Five workers walked off the set the next day, apparently after a second outburst that wasn’t recorded. These are the kinds of workers (and the type of action) that we need to model ourselves after. I understand it’s a lot to ask of my colleagues, especially during such a precarious time, but our sets will only become more cruel and unhinged if we don’t start now. If we continue to use our fear of economic precarity to justify workplace abuses committed against us, we’re in for a hellish future.
Setting aside the current pandemic-induced employment crisis, we can anticipate that the entertainment industry will only become more exclusive as jobs generally become more scarce due to a mix of automation and labor underdemand. If Andrew Cuomo is any indication—the glib, criminally incompetent governor said he’d change his name to “Amazon” Cuomo if he won the HQ2 bid—those in power will continue to sell us out to mitigate job losses. New York already gives entertainment companies corporate welfare in the form of massive tax breaks. Insatiable studios are going to continue to ask: what else can you provide for us?

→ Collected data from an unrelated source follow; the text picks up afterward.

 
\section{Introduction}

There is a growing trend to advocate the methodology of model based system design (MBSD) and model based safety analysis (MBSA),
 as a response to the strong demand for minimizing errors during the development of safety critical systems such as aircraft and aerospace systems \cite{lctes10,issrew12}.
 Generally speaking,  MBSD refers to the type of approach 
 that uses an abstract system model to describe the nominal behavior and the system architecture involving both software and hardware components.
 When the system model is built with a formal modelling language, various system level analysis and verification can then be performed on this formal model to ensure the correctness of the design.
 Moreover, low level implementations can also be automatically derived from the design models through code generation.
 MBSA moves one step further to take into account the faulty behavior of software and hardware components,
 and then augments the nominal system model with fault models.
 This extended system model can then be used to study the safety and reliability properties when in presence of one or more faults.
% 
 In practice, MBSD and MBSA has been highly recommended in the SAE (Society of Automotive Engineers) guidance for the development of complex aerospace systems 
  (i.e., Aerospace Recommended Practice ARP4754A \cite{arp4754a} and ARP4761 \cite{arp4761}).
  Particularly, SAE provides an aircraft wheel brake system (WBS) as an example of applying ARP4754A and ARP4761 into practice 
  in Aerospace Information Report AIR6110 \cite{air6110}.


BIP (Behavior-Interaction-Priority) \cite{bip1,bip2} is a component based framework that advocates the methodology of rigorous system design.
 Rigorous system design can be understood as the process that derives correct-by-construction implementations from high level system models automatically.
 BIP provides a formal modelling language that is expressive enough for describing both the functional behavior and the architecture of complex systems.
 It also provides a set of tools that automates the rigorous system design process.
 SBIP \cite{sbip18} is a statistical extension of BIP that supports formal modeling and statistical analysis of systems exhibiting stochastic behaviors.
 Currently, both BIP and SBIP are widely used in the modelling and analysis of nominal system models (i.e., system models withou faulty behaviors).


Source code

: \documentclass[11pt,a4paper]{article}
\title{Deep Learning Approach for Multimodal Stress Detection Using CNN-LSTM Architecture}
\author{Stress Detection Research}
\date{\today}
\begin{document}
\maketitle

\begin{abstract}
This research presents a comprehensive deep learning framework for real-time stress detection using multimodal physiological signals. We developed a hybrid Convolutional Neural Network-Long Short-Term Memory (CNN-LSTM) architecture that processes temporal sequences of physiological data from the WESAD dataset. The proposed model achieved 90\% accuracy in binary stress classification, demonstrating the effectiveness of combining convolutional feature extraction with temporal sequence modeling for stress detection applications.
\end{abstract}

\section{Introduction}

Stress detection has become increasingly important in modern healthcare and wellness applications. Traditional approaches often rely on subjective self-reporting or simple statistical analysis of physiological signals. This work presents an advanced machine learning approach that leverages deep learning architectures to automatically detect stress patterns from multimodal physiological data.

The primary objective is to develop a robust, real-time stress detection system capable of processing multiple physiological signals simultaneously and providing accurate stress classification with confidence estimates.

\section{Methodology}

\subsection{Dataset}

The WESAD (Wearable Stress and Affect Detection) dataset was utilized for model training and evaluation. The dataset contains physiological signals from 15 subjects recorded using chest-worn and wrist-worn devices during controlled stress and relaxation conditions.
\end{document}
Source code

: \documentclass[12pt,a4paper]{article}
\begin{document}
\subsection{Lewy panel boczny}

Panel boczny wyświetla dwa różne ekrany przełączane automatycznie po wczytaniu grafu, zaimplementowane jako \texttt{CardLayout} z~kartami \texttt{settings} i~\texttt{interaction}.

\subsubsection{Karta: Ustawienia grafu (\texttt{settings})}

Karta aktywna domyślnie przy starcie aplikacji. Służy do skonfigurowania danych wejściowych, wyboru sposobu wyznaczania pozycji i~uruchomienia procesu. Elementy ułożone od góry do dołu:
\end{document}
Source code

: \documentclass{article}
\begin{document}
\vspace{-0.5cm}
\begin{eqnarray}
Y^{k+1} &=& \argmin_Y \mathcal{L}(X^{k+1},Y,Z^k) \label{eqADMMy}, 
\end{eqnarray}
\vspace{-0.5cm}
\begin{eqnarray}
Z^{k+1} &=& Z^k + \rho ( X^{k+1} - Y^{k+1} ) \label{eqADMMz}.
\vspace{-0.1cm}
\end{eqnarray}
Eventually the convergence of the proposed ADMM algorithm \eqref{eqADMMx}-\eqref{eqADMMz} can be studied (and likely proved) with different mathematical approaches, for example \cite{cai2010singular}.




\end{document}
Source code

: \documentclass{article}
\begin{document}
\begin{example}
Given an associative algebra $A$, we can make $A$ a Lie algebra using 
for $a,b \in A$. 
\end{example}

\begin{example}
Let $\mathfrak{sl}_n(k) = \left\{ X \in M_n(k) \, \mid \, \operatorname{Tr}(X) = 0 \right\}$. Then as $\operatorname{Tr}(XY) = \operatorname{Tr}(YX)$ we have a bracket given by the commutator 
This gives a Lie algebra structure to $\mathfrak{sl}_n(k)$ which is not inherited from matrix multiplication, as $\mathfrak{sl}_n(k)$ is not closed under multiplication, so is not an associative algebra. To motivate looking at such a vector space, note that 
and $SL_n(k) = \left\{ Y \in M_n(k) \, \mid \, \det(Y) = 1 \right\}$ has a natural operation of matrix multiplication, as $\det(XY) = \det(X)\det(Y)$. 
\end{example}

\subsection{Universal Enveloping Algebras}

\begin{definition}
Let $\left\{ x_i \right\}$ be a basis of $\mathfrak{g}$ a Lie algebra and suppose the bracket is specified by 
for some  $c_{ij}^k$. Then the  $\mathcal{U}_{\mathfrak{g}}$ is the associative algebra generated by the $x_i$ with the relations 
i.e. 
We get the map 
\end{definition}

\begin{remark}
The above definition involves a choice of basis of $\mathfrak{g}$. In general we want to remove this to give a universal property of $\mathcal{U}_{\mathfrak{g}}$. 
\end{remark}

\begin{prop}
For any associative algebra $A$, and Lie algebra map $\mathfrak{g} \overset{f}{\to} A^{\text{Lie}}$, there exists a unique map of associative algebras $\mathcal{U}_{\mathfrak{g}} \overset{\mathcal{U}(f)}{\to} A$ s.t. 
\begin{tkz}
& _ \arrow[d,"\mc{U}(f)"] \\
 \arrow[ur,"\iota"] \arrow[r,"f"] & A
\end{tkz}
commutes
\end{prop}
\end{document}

It’s imperative that we, the workers, reclaim that question. As gutted and paralyzed as our labor movement is today, we have to remember that entertainment crafts organized themselves in the very early days of cinema, when robber barons ruled the world. This huge feat should prove that we are capable of challenging the status quo, union and non-union workers alike, at home and abroad. We are not as replaceable as they would like us to think, nor are we as powerless as they’d hope. It’s time we realize that, collectively, we’re the engine that keeps this industry going, not some psychotic Scientologist LARPing as a job creator.